California needs 11,000 more pre-kindergarten teachers by 2025, as lawmakers embark on a huge expansion of free early education in California.

Could $33 million in donations to two California State University campuses, announced Wednesday, increase the pipeline of educators for these little learners?

The larger of the two gifts, $22 million, is the biggest-ever donation for Cal State Dominguez Hills. The grant is from the Ballmer Group, a limited liability company and philanthropy co-founded by Los Angeles Clippers owner and billionaire Steve Ballmer. The group also gave $11 million to nearby Cal State Long Beach for much of the same programming. The gifts will be doled out annually at roughly equal amounts for six years; both campuses got their first allotment in June.

The two schools educate a large share of low-income students. The campuses will spend about 80% of the money on scholarships for aspiring teachers and the rest on hiring personnel and expanding teacher training.

While most students at Cal State get enough financial aid from state and federal sources to avoid paying tuition, “the issue is that becoming a teacher is a lot more expensive than just being an undergraduate student,” said Jessica Zacher Pandya, dean of the College of Education at Dominguez Hills.

Students aspiring to be teachers must pay hundreds of dollars in licensure exams and commit to 600 hours of student teaching.
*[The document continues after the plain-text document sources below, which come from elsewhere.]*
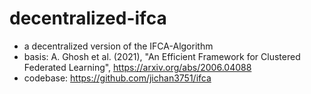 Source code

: # decentralized-ifca


- a decentralized version of the IFCA-Algorithm
- basis: A. Ghosh et al. (2021), "An Efficient Framework for Clustered Federated Learning", https://arxiv.org/abs/2006.04088
- codebase: https://github.com/jichan3751/ifca
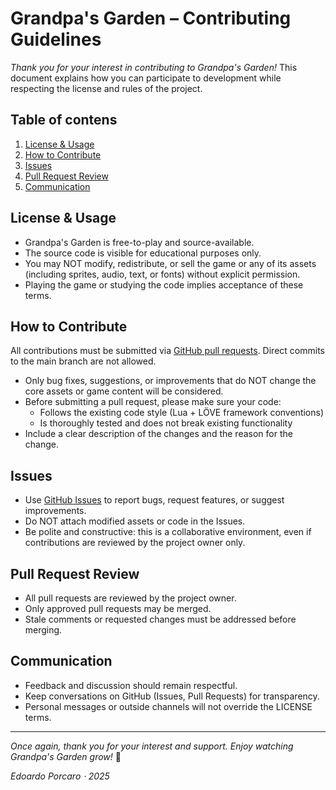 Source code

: # Grandpa's Garden – Contributing Guidelines

*Thank you for your interest in contributing to Grandpa's Garden!* This document explains how you can participate to development while respecting the license and rules of the project.

## Table of contens

1. [License & Usage](#license--usage)
2. [How to Contribute](#how-to-contribute)
3. [Issues](#issues)
4. [Pull Request Review](#pull-request-review)
5. [Communication](#communication)

## License & Usage

- Grandpa's Garden is free-to-play and source-available.
- The source code is visible for educational purposes only.
- You may NOT modify, redistribute, or sell the game or any of its assets (including sprites, audio, text, or fonts) without explicit permission.
- Playing the game or studying the code implies acceptance of these terms.

## How to Contribute

All contributions must be submitted via [GitHub pull requests](https://github.com/EdoardoPorcaro/GrandpasGarden/pulls). Direct commits to the main branch are not allowed.

- Only bug fixes, suggestions, or improvements that do NOT change the 
  core assets or game content will be considered.
- Before submitting a pull request, please make sure your code:
  - Follows the existing code style (Lua + LÖVE framework conventions)
  - Is thoroughly tested and does not break existing functionality
- Include a clear description of the changes and the reason for the change.

## Issues

- Use [GitHub Issues](https://github.com/EdoardoPorcaro/GrandpasGarden/issues) to report bugs, request features, or suggest improvements.
- Do NOT attach modified assets or code in the Issues.
- Be polite and constructive: this is a collaborative environment, even if contributions are reviewed by the project owner only.

## Pull Request Review

- All pull requests are reviewed by the project owner.
- Only approved pull requests may be merged.
- Stale comments or requested changes must be addressed before merging.

## Communication

- Feedback and discussion should remain respectful.
- Keep conversations on GitHub (Issues, Pull Requests) for transparency.
- Personal messages or outside channels will not override the LICENSE terms.

---

*Once again, thank you for your interest and support. Enjoy watching Grandpa's Garden grow!* 🌱

*Edoardo Porcaro ⋅ 2025*
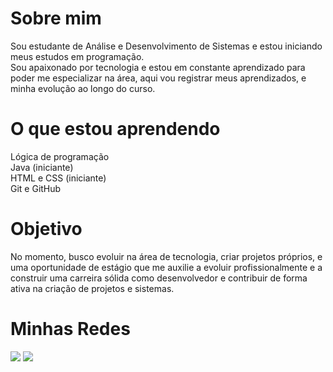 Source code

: # Sobre mim #
Sou estudante de Análise e Desenvolvimento de Sistemas e estou iniciando meus estudos em programação.  
Sou apaixonado por tecnologia e estou em constante aprendizado para poder me especializar na área, aqui vou registrar meus aprendizados, e minha evolução ao longo do curso.

# O que estou aprendendo #  
Lógica de programação  
Java (iniciante)  
HTML e CSS (iniciante)  
Git e GitHub  
# Objetivo #
No momento, busco evoluir na área de tecnologia, criar projetos próprios, e uma oportunidade de estágio que me auxilie a evoluir profissionalmente e a construir uma carreira sólida como desenvolvedor e contribuir de forma ativa na criação de projetos e sistemas.  
# Minhas Redes #  
  <a href = "mailto:luizotavio2102@gmail.com"><img src="https://img.shields.io/badge/Gmail-D14836?style=for-the-badge&logo=gmail&logoColor=white" target="_blank"></a>
  <a href="https://linkedin.com/in/luizotavio21" target="_blank"><img src="https://img.shields.io/badge/-LinkedIn-%230077B5?style=for-the-badge&logo=linkedin&logoColor=white" target="_blank"></a>
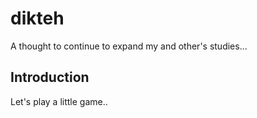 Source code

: # dikteh
A thought to continue to expand my and other's studies...

## Introduction
Let's play a little game.. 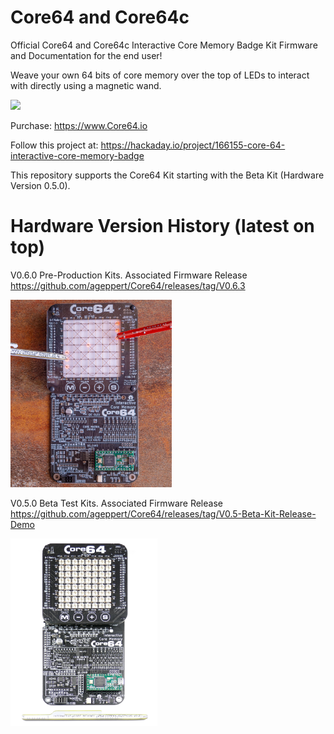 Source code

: # Core64 and Core64c
Official Core64 and Core64c Interactive Core Memory Badge Kit Firmware and Documentation for the end user!

Weave your own 64 bits of core memory over the top of LEDs to interact with directly using a magnetic wand.

<img src="Images/Core64v0.4_Draw_HI_Neon_Pixels.gif" height="300">

Purchase: https://www.Core64.io

Follow this project at: https://hackaday.io/project/166155-core-64-interactive-core-memory-badge

This repository supports the Core64 Kit starting with the Beta Kit (Hardware Version 0.5.0).

# Hardware Version History (latest on top)

V0.6.0 Pre-Production Kits. Associated Firmware Release https://github.com/ageppert/Core64/releases/tag/V0.6.3

<img src="Images/Core64v0.6_Completed_Kit.JPG" height="300">

V0.5.0 Beta Test Kits. Associated Firmware Release https://github.com/ageppert/Core64/releases/tag/V0.5-Beta-Kit-Release-Demo

<img src="Images/Core64v0.5_Completed_Beta_Kit.JPG" height="300">
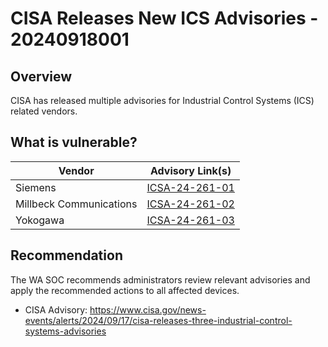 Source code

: # CISA Releases New ICS Advisories - 20240918001

## Overview

CISA has released multiple advisories for Industrial Control Systems (ICS) related vendors.

## What is vulnerable?

| Vendor                  | Advisory Link(s)                                                                 |
| ----------------------- | -------------------------------------------------------------------------------- |
| Siemens                 | [ICSA-24-261-01](https://www.cisa.gov/news-events/ics-advisories/icsa-24-261-01) |
| Millbeck Communications | [ICSA-24-261-02](https://www.cisa.gov/news-events/ics-advisories/icsa-24-261-02) |
| Yokogawa                | [ICSA-24-261-03](https://www.cisa.gov/news-events/ics-advisories/icsa-24-261-03) |

## Recommendation

The WA SOC recommends administrators review relevant advisories and apply the recommended actions to all affected devices.

- CISA Advisory: <https://www.cisa.gov/news-events/alerts/2024/09/17/cisa-releases-three-industrial-control-systems-advisories>
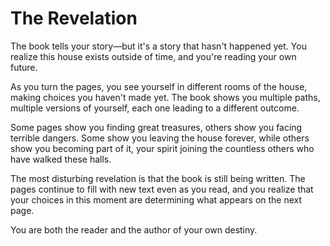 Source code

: # The Revelation

The book tells your story—but it's a story that hasn't happened yet. You realize this house exists outside of time, and you're reading your own future.

As you turn the pages, you see yourself in different rooms of the house, making choices you haven't made yet. The book shows you multiple paths, multiple versions of yourself, each one leading to a different outcome.

Some pages show you finding great treasures, others show you facing terrible dangers. Some show you leaving the house forever, while others show you becoming part of it, your spirit joining the countless others who have walked these halls.

The most disturbing revelation is that the book is still being written. The pages continue to fill with new text even as you read, and you realize that your choices in this moment are determining what appears on the next page.

You are both the reader and the author of your own destiny.  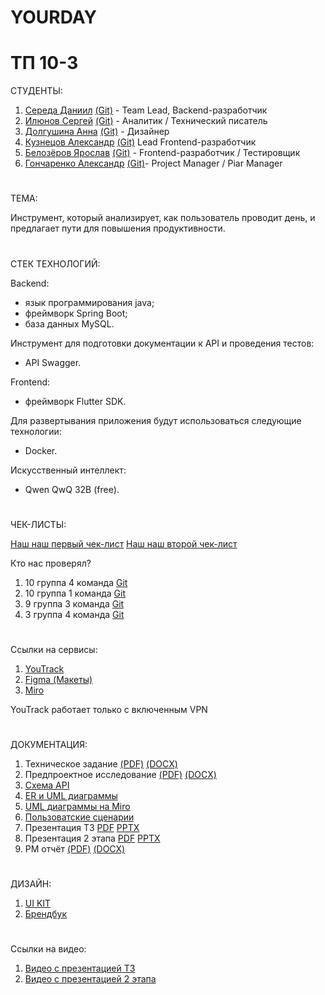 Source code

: # YOURDAY
# ТП 10-3

СТУДЕНТЫ:
1. [Середа Даниил](https://vk.com/forest_owl336) [(Git)](https://github.com/owl336) - Team Lead, Backend-разработчик
2. [Илюнов Сергей](https://vk.com/id729366535) [(Git)](https://github.com/SergeyAFD) - Аналитик / Технический писатель
3. [Долгушина Анна](https://vk.com/dolgushina_a) [(Git)](https://github.com/Ann2009Dol) - Дизайнер
4. [Кузнецов Александр](https://vk.com/mega_cutetoad) [(Git)](https://github.com/Alexander715Kuznezov?tab=overview&from=2025-03-01&to=2025-03-23-) Lead Frontend-разработчик
5. [Белозёров Ярослав](https://vk.com/fasreder) [(Git)](https://github.com/Farseder)  - Frontend-разработчик / Тестировщик
6. [Гончаренко Александр](https://vk.com/tvvoistraxxx) [(Git)](https://github.com/AlexandrGoncharenko)- Project Manager / Piar Manager

 # 
 ТЕМА:<br>
 
 Инструмент, который анализирует, как пользователь проводит день, и предлагает пути для повышения продуктивности.

#
СТЕК ТЕХНОЛОГИЙ:<br>

Backend:
 * язык программирования java;
 * фреймворк Spring Boot;
 * база данных MySQL.

Инструмент для подготовки документации к API и проведения тестов:
 * API Swagger.
   
Frontend:
 * фреймворк Flutter SDK.
   
Для развертывания приложения будут использоваться следующие технологии:
 * Docker.
   
Искусственный интеллект:
 * Qwen QwQ 32B (free).


#
ЧЕК-ЛИСТЫ:<br>

[Наш наш первый чек-лист](https://github.com/git-company-tp10-1/main/blob/main/Documentation/Чеклист%201%20этап.pdf)
[Наш наш второй чек-лист](https://github.com/git-company-tp10-1/main/blob/main/Documentation/Чеклист%202%20этап.pdf)


Кто нас проверял?
1) 10 группа 4 команда [Git](https://github.com/LUFFPUFF/TPProduct/blob/main)
2) 10 группа 1 команда [Git](https://github.com/Storix2025/Storix/blob/main)
3) 9 группа 3 команда [Git](https://github.com/slash0t/travel-planner/blob/main)
4) 3 группа 4 команда [Git](https://github.com/uyrtryu/MindCard)
#

Ссылки на сервисы:
1. [YouTrack](https://owl336.youtrack.cloud/projects/0-1)
3. [Figma (Макеты)](https://www.figma.com/design/SWUm7SQiNYI8nzSHZUayrO/%D0%9F%D1%80%D0%BE%D0%B5%D0%BA%D1%82?node-id=80-446&t=XtiPpbo1CJyWpS4W-1)
4. [Miro](https://miro.com/app/board/uXjVIM5DcKg=/?share_link_id=15169591408)

YouTrack работает только с включенным VPN
#
ДОКУМЕНТАЦИЯ:<br>
1. Техническое задание [(PDF)](https://github.com/git-company-tp10-1/main/blob/main/Documentation/Техническое%20задание%20(1).pdf) [(DOCX)](https://github.com/git-company-tp10-1/main/blob/main/Documentation/Техническое%20задание%20(1).docx)
2. Предпроектное исследование  [(PDF)](https://github.com/git-company-tp10-1/main/blob/main/Documentation/Predproektnoe_issledovanie.pdf) [(DOCX)](https://github.com/git-company-tp10-1/main/blob/main/Documentation/Predproektnoe_issledovanie.docx)
3. [Схема API](https://gist.githubusercontent.com/owl336/95c88da75749ac60e305bc8e2d762f8d/raw/ed8e1208c6a49f7760968002c5509d11b01602cd/swagger.yaml)
4. [ER и UML диаграммы](https://github.com/git-company-tp10-1/main/tree/main/Documentation/charts)
5. [UML диаграммы на Miro](https://miro.com/app/board/uXjVIJDT77E=/?share_link_id=931326801804)
6. [Пользоватские сценарии](https://miro.com/app/board/uXjVIM5DcKg=/?share_link_id=267269145843)
7. Презентация ТЗ [PDF](https://github.com/git-company-tp10-1/main/blob/main/Documentation/презентация%20ТЗ.pdf)  [PPTX](https://github.com/git-company-tp10-1/main/blob/main/Documentation/Презентация%20ТЗ%20.pptx)
8. Презентация 2 этапа [PDF](https://github.com/git-company-tp10-1/main/blob/main/Documentation/презентация%20статуса%20проекта.pdf)  [PPTX](https://github.com/git-company-tp10-1/main/blob/main/Documentation/презентация%20статуса%20проекта.pptx)
9. PM отчёт [(PDF)](https://github.com/git-company-tp10-1/main/blob/main/Documentation/pm_otchet.pdf) [(DOCX)](https://github.com/git-company-tp10-1/main/blob/main/Documentation/pm_otchet.docx)


#
ДИЗАЙН:<br>
1. [UI KIT](https://www.figma.com/design/SWUm7SQiNYI8nzSHZUayrO/%D0%9F%D1%80%D0%BE%D0%B5%D0%BA%D1%82?node-id=134-2&t=EV1sjkOqURDRLFQY-1)
2. [Брендбук](https://www.figma.com/design/SWUm7SQiNYI8nzSHZUayrO/%D0%9F%D1%80%D0%BE%D0%B5%D0%BA%D1%82?node-id=124-2&t=jrAMKzq6yoEgmyez-1)


#
Ссылки на видео:
1. [Видео с презентацией ТЗ](https://rutube.ru/video/06b595e771d685a977f3aaa0610ee305/)
2. [Видео с презентацией 2 этапа](https://rutube.ru/video/1d0c66cc5963d2b91f6c16c028e8ca5c/)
The Ballmer Group scholarship will help students cover those fees, work fewer hours and borrow less so they can focus on completing their studies and teaching credentials.

Dominguez Hills plans to support roughly 1,200 students over a six-year period starting this spring, Pandya said. Students will get awards of $2,500 to $10,000, the largest amount reserved for those fulfilling their student-teaching hours. Some of that scholarship money will fund students who plan to teach in schools with large numbers of Black students, including in high schools, Pandya said.

The university is also developing a credential that will focus specifically on early grades, pre-kindergarten to third grade. The Ballmer Group money will help pay for faculty to develop that curriculum. Right now, the standard credential is for teaching grades kindergarten through eighth grade. The new credential is “much more developmentally appropriate” to teach younger students, Pandya said.

And as the Los Angeles area and California shift more of their early education from private institutions to school districts that pay higher wages, the Dominguez Hills campus hopes to graduate more teachers specifically trained to educate those young kids.

The campus hopes to attract current early-education instructors, who are typically women and people of color, into its programming, Padya said.